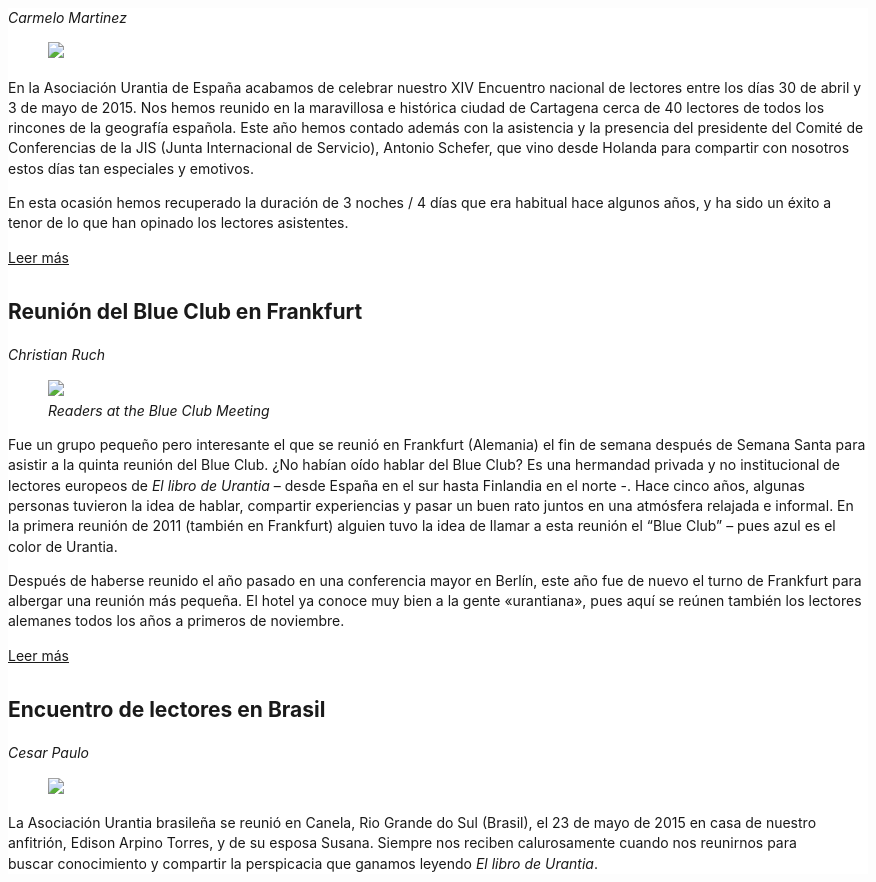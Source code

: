 _Carmelo Martinez_

<figure id="Figure_11" class="image urantiapedia">
<img src="/image/article/IUA_Tidings/Spanish-Meeting-of-Readers-Group-Photo.jpg">
</figure>

En la Asociación Urantia de España acabamos de celebrar nuestro XIV Encuentro nacional de lectores entre los días 30 de abril y 3 de mayo de 2015. Nos hemos reunido en la maravillosa e histórica ciudad de Cartagena cerca de 40 lectores de todos los rincones de la geografía española. Este año hemos contado además con la asistencia y la presencia del presidente del Comité de Conferencias de la JIS (Junta Internacional de Servicio), Antonio Schefer, que vino desde Holanda para compartir con nosotros estos días tan especiales y emotivos.

En esta ocasión hemos recuperado la duración de 3 noches / 4 días que era habitual hace algunos años, y ha sido un éxito a tenor de lo que han opinado los lectores asistentes.

[Leer más](/es/article/Carmelo_Martinez/urantia_association_of_spain_meets)


## Reunión del Blue Club en Frankfurt

_Christian Ruch_

<figure id="Figure_12" class="image urantiapedia image-style-align-left">
<img src="/image/article/IUA_Tidings/Blue-Club-Jun-15-300x225.jpg">
<figcaption><em>Readers at the Blue Club Meeting</em></figcaption>
</figure>

Fue un grupo pequeño pero interesante el que se reunió en Frankfurt (Alemania) el fin de semana después de Semana Santa para asistir a la quinta reunión del Blue Club. ¿No habían oído hablar del Blue Club? Es una hermandad privada y no institucional de lectores europeos de _El libro de Urantia_ – desde España en el sur hasta Finlandia en el norte -. Hace cinco años, algunas personas tuvieron la idea de hablar, compartir experiencias y pasar un buen rato juntos en una atmósfera relajada e informal. En la primera reunión de 2011 (también en Frankfurt) alguien tuvo la idea de llamar a esta reunión el “Blue Club” – pues azul es el color de Urantia.

Después de haberse reunido el año pasado en una conferencia mayor en Berlín, este año fue de nuevo el turno de Frankfurt para albergar una reunión más pequeña. El hotel ya conoce muy bien a la gente «urantiana», pues aquí se reúnen también los lectores alemanes todos los años a primeros de noviembre.

[Leer más](/es/article/Christian_Ruch/blue_club_meeting_in_frankfurt)
<br style="clear:both;"/>


## Encuentro de lectores en Brasil

_Cesar Paulo_

<figure id="Figure_13" class="image urantiapedia image-style-align-left">
<img src="/image/article/IUA_Tidings/Brazil-Meeting-Jun-15-300x225.jpg">
</figure>

La Asociación Urantia brasileña se reunió en Canela, Rio Grande do Sul (Brasil), el 23 de mayo de 2015 en casa de nuestro anfitrión, Edison Arpino Torres, y de su esposa Susana. Siempre nos reciben calurosamente cuando nos reunirnos para buscar conocimiento y compartir la perspicacia que ganamos leyendo _El libro de Urantia_.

····················

> _What to work on_
Only lines containing the string "Leer" belong in the answer; find them in the data above and copy them.

> _Answer box_
[Leer más](/es/article/Carmelo_Martinez/urantia_association_of_spain_meets)
[Leer más](/es/article/Christian_Ruch/blue_club_meeting_in_frankfurt)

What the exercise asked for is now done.